In order to hear the views of patients, parents and carers, clinicians and service providers, as well as any other interested parties, NHS England conducted a public consultation that ran between 20th October and 4th December 2022. The draft interim service specification was published online along with a consultation guide and an Equality and Health Inequalities Impact Assessment. The consultation asked both quantitative questions and qualitative questions on the following topics:
Changes to the service specification including: the composition of the clinical team; clinical leadership; working with referrers and local services; and referral sources
Clarification of NHS England’s approaches towards social transition
Management of patients accessing prescriptions from unregulated sources
Suggestions for other changes or additions to the interim service specification
The Equality and Health Inequalities Impact Assessment
In total, the consultation received 5,183 responses with an average of over 2,800 responses per qualitative question that detailed the views, ideas, and suggestions of respondents.
NHS England subsequently commissioned TONIC to undertake independent analysis of the consultation responses and produce a written report detailing the findings.
Our Approach
Before the analysis commenced, a data cleansing process was conducted to ensure all responses being analysed were relevant. This cleansing was carried out in five main ways:
The raw dataset was assessed for duplicate responses
Blank submissions were removed
Content-free qualitative answers were removed e.g. “I don’t know” or “no comment”

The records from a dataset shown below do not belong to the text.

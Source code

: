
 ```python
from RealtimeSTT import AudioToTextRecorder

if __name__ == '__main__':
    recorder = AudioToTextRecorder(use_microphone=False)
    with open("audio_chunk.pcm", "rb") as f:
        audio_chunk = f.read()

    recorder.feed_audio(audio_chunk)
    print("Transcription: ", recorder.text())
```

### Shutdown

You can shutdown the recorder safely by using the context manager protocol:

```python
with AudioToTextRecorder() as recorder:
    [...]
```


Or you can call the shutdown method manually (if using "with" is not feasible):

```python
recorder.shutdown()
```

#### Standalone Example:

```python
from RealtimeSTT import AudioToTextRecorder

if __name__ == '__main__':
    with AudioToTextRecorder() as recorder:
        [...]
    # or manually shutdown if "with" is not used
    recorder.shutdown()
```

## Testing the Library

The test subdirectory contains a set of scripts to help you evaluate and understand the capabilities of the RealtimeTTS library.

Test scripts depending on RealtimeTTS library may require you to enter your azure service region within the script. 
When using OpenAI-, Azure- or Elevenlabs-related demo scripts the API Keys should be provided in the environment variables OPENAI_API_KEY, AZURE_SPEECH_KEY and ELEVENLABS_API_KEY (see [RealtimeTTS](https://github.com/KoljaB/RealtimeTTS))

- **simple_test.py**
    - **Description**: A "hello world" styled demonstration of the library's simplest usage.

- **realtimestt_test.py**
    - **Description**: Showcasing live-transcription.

Offensive, joking, and unfathomable responses were removed
Submissions in which individuals had falsely identified as patients were reclassified as having been made by members of the public.
Outcome
Following the analysis TONIC conducted, it was found that responses to the open-ended consultation questions fell into two groups, which were labelled Group A and Group B.
Those in Group A tended to support the idea of children and young people accessing gender dysphoria services and entering a pathway to transition, while those in Group B appeared to support the belief that children and young people should primarily receive comprehensive psychological support in order to explore the causes of their sense of gender dysphoria.
Furthermore, respondents in Group A were largely opposed to the proposals outlined in the interim service specification, believing that the changes would increase delays, lengthen already long waiting lists, and block access to services, resulting in significant harm to gender dysphoric children and young people. Many of these respondents considered the interim service specification to be based on outdated and inaccurate evidence, feeling that some of the proposed changes had been motivated by political and ideological desires to prevent children and young people from entering pathways to transition.
Respondents in Group B were largely in favour of the proposals outlined in the interim service specification. Many individuals in this group believing that an increased focus on mental health issues would address what they felt to be the underlying causes of gender dysphoria, without children and young people progressing towards what they believed were harmful medical interventions such as puberty blockers and gender reassignment surgery. A significant proportion of this group of respondents believed that the previous child gender services had been negatively impacted by ideological influences.
There was substantial variation among respondent types, what group they fell into, and whether they tended to agree or disagree with the interim proposals. Parents, clinicians and members of the public were more likely to agree or partially agree whereas patients, service providers, LGBTQ+ individuals and friends/family of transgender people were more likely to disagree or partially disagree.